Data listing:
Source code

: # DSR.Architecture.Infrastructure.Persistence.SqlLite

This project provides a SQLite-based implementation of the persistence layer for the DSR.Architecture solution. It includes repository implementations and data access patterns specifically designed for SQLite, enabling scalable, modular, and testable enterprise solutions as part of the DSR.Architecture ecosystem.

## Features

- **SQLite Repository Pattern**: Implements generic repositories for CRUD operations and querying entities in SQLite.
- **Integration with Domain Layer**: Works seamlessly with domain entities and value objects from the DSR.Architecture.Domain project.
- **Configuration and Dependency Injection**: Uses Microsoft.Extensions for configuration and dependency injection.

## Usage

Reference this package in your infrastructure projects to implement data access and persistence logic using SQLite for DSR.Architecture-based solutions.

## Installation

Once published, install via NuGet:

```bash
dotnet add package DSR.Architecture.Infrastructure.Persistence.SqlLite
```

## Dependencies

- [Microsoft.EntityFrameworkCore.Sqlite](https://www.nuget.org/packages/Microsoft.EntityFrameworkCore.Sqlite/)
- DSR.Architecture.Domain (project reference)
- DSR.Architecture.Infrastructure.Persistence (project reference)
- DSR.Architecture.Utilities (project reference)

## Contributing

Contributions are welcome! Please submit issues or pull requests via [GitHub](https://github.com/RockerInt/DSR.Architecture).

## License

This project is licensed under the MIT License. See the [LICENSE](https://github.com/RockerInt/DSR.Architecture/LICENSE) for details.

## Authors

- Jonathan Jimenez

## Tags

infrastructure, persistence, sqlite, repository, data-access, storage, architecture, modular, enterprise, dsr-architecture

Aim of the task: Reply with a number only, showing how many lines of the material contain the word "based".

Task output: 2